Seven lawsuits have piled up against the city so far from people who allege they were wrongfully locked up by police and nearly 40 people -- some with criminal backgrounds -- have had their convictions overturned or prison sentences commuted as a result of the sweeping corruption probe, which began two years ago.
Tulsa County District Attorney Tim Harris has said more cases could be thrown out in coming months as his office reviews evidence produced by the indicted officers.
"One aspect of this that's very troubling is the number of people affected by the wrongful acts committed by these officers and the failure of the city to pay attention to what was going on right under its nose," said Tulsa attorney Stan Monroe, who is representing two of the wrongfully convicted men -- DeMario Harris and Dustin Eastom -- in civil lawsuits against the city.
"You hear about things like this in places like Chicago or Philadelphia, but to the extent of the harm caused by everybody in the system and by those affected by it, I've never seen anything like it while practicing law in this city."
Tulsa Mayor Dewey Bartlett declined to comment specifically on the cases, citing pending litigation. Bartlett's press secretary, Lloyd Wright, said Tulsa is a resilient city that can withstand a scandal so widespread.
"I think we've already moved forward.
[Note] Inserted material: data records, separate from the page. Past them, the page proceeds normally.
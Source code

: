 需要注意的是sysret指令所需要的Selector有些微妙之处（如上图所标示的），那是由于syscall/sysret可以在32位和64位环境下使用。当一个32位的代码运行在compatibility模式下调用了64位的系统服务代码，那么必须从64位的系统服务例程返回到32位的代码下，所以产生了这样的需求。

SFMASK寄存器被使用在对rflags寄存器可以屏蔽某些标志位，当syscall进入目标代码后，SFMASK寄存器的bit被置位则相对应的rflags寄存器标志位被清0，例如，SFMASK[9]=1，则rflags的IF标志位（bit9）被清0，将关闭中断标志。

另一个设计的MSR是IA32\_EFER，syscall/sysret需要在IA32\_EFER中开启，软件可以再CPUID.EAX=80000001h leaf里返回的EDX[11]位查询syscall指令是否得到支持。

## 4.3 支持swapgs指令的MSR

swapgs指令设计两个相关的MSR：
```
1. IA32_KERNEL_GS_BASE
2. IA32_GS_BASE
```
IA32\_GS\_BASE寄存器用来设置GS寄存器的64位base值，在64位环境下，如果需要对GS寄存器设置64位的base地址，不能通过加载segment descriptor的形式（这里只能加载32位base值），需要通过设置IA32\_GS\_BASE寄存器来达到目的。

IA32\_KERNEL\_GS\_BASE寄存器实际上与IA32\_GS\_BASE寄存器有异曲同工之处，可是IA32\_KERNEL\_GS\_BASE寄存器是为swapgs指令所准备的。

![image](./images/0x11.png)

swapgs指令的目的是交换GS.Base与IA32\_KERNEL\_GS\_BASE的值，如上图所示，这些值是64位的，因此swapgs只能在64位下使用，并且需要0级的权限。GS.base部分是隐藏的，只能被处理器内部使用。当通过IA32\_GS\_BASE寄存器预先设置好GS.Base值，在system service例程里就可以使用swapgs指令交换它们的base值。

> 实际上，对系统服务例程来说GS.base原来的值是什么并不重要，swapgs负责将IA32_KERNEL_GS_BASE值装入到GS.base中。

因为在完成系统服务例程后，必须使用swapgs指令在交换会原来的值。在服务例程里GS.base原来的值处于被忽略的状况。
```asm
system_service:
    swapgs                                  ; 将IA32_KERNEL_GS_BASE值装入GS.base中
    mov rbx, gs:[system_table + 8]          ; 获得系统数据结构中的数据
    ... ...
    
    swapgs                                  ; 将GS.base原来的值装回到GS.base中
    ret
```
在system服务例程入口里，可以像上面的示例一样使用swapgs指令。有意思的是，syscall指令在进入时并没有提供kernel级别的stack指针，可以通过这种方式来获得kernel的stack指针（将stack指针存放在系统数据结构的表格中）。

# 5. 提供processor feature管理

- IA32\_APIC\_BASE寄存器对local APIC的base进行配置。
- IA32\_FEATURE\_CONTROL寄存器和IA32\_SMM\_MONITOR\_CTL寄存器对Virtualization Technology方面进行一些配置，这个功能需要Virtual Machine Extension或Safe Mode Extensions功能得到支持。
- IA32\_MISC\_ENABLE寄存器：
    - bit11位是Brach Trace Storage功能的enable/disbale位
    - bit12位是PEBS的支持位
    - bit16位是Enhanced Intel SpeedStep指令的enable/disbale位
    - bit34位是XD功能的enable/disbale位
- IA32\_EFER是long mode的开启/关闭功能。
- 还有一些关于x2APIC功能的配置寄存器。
We're beyond this," Wright said.
Police Chief Chuck Jordan, who was sworn into office after the probe began, said it was his department's job "to show this community that all our badges aren't tarnished."
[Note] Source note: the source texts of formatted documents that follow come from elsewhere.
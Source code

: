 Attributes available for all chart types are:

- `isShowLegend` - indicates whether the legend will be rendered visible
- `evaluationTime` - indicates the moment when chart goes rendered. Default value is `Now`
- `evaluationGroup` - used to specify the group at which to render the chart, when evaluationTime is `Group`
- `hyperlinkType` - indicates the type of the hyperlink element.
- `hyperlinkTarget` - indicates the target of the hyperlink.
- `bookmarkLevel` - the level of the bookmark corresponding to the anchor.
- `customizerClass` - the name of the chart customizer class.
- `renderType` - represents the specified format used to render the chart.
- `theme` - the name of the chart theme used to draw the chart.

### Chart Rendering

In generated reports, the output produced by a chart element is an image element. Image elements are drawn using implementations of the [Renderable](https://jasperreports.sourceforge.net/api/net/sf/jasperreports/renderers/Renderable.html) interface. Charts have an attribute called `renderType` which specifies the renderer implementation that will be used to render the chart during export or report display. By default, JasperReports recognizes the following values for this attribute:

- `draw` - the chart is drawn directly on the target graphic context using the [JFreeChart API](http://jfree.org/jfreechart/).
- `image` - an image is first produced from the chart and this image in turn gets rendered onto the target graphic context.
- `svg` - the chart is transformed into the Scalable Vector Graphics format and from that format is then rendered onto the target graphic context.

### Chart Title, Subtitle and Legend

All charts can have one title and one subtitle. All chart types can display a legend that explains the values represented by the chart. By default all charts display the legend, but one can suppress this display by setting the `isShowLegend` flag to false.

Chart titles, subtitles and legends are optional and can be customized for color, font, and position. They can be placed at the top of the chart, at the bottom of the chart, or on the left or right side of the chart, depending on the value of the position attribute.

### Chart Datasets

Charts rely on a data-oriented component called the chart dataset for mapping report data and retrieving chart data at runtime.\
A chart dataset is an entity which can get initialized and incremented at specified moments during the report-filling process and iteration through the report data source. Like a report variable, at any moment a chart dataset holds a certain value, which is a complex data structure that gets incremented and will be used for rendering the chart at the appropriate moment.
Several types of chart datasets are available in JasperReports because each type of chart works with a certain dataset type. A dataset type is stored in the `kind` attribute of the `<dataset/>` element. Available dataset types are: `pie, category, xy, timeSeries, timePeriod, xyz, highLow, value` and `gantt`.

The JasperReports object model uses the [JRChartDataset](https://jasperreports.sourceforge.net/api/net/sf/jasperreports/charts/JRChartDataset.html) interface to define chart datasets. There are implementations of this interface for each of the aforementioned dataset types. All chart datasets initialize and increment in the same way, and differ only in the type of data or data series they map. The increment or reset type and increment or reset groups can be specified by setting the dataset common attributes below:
"If I had a list, the very last item would be those lawsuits," Jordan said. "There have been no judgments whatsoever, (so) I don't adopt a sky is falling mentality where we're looking at paying out millions and millions of dollars."
As prosecutors investigated claims of widespread wrongdoing within the city's police department, they suggested the five officers were part of a broader plot in which corrupt officers stole money and drugs, conducted illegal searches and fabricated evidence without fear of getting caught.
In addition to the 2010 indictments of the five officers, the investigation also netted several officers who admitted wrongdoing and agreed to cooperate with prosecutors and named at least three officers as unindicted co-conspirators.
In the first of two trials, a jury acquitted officers Nick DeBruin and Bruce Bonham of 11 counts, claiming they stole money from suspects and planted drugs on people. At the same trial, jurors convicted retired officer Harold Wells on five of 10 charges that he engaged in drug trafficking and stole federal money.
In the most recent trial, jurors found Officer Jeff Henderson guilty on eight of 53 counts he faced, including lying six times during a federal court case and violating the civil rights of citizens during an illegal search. The jury acquitted him on the 45 other charges.
Henderson's fellow officer, Bill Yelton, was acquitted by the jury on eight counts that included witness tampering, suborning perjury, conspiring to violate a citizen's civil rights and attempted retaliation against a witness.
Henderson and Wells are scheduled for sentencing December 6 in Tulsa federal court.
The investigation and resulting trials drew sharp criticism from some police officers and attorneys who said the government relied too heavily on testimony from convicted criminals and police officers who had already admitted to stealing money on busts and planting drugs on suspects.
Fraternal Order of Police President Phil Evans, whose group represents most of the 750 sworn officers on the Tulsa force, said he is waiting on appeals from Henderson and Wells until passing judgment on the officers.
"We do our best to police ourselves," Evans said. "If we got people doing the wrong things, they need to go."
The most recent lawsuit, filed last month by Eastom, claims Henderson and a former ATF agent named Brandon McFadden forced his consent to let them search his home. Eastom says the officers pried open a metal lockbox containing thousands of dollars. After the pair left, Eastom alleges the lockbox was empty.